Five years ago, Sierra was trading at $47. It’s now trading at $12. The company has been stumbling for a number of reasons.
Sierra’s biz model has big exposure to the automobile industry, which has slowed in both China and Europe. Its PC and networking business has experienced increasing competition, which has squeezed profit margins and caused it to lose market share to competitors.
Tariffs on Chinese-made goods caused Sierra to move some production from China to Vietnam, creating additional costs.
Sierra’s current turn-around strategy involves a hard pivot into 5G related equipment. Sierra’s LPWA sensors are attached to machines that feed data back to a cloud-based management system.
Last week, Sierra reported yearly revenues of USD $714 million in conjunction with losses of USD $1.95 per share.
5G is Sierra’s most promising route to profitability.
Telus (T.T) is a $32 billion company. It is one of the big three wireless service providers in Canada, with its 9 million Canadian subscribers, 28% of the total market. Its stock price has been on a steady (not spectacular) rise for the last 4 years.
Recently, Telus has been converting its old copper networks to fibre, upgrading the speeds to meet the needs of streaming video platforms.
Telus’s wireless business creates 50% of its total income.
Telus is so motivated to get into the 5G space, it’s playing a game of chicken with the Canadian government – announcing a partnership with Huawei before the government has finalised its decision whether to allow Huawei 5G tech in Canada.
“We’re going to launch 5G with Huawei out of the gate,” stated Telus CEO Doug French last week, “We will continue to work with the government to make sure we meet all their standards.”
Huawei sells 5G equipment cheaper than competitors Nokia and Ericsson. But national security experts believe the equipment may allow the Chinese to spy on Canadian companies and end-users.
This theory isn’t completely crazy. At a dinner in Beijing, a Chinese national described Huawei to this writer as “a branch of the Chinese military.”
5G networks create an opportunity for Telus to up-sell it’s existing 9 million customers to the radically faster network.
Firan Technology Group (FTG.T) is an $82 million company that makes circuit boards and display systems for telecommunication companies while servicing other markets that have high security needs: medical, airlines, and the military.
Telecommunications, computer and defence applications require the use of printed circuit boards that meet precise and often unique specifications. Profit margins for these complex circuits are typically higher than those for the simpler low and medium density boards used in consumer products.
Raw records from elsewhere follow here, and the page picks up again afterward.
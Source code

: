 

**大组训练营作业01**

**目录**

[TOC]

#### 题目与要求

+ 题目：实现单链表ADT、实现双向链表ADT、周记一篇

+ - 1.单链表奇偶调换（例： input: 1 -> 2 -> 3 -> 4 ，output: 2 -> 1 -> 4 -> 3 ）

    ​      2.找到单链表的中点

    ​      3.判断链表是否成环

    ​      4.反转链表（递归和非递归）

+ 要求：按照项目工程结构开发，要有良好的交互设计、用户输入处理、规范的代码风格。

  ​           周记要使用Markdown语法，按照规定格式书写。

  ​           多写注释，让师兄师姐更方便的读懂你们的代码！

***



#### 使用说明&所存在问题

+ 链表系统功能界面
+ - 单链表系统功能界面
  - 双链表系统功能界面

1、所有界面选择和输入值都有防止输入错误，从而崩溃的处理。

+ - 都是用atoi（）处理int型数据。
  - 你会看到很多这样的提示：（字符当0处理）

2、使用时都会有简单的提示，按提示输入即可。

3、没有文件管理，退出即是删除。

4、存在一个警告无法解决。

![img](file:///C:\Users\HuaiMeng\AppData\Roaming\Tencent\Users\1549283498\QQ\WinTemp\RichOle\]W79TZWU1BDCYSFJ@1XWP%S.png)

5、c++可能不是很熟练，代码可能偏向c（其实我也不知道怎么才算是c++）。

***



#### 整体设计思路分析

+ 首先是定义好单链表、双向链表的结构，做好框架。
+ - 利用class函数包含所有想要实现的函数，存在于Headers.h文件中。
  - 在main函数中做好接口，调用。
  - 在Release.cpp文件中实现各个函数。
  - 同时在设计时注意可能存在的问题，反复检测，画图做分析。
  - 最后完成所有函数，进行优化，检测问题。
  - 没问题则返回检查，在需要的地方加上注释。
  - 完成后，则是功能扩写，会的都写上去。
Firan derives 70% of its revenues from sophisticated printed circuits. All are custom-designed, with Firan engineers working closely with the buyers. The company had 2019 full year sales of $112 million.
In the North American market, printed circuit board sales are $8-9 billion annually.
Firan’s stock price has almost doubled in the last year, though it still has a modest price-to-earnings ratio of 12.6.
When 5G gains traction, FTG is in a good position to supply hardware to the next generation of wireless networks.
For the last 20 years the internet has been getting faster in increments.
Investors are jazzed about 5G because it is a quantum leap forward.
The Internet of Things (IoT) refers to the exploding network of physical objects that have an IP address for internet connectivity, and the communication that occurs between these objects.
Granted, it may not be intuitively obvious why a toaster-oven needs to converse with a rectal thermometer – but trust me IoT is a gigantic thing that will require the 5G network to run efficiently.
Keep an eye on the companies that have something to add to the 5G value chain.
– Lukas Kane
Disclaimer: ALWAYS DO YOUR OWN RESEARCH and consult with a licensed investment professional before making an investment. This communication should not be used as a basis for making any investment.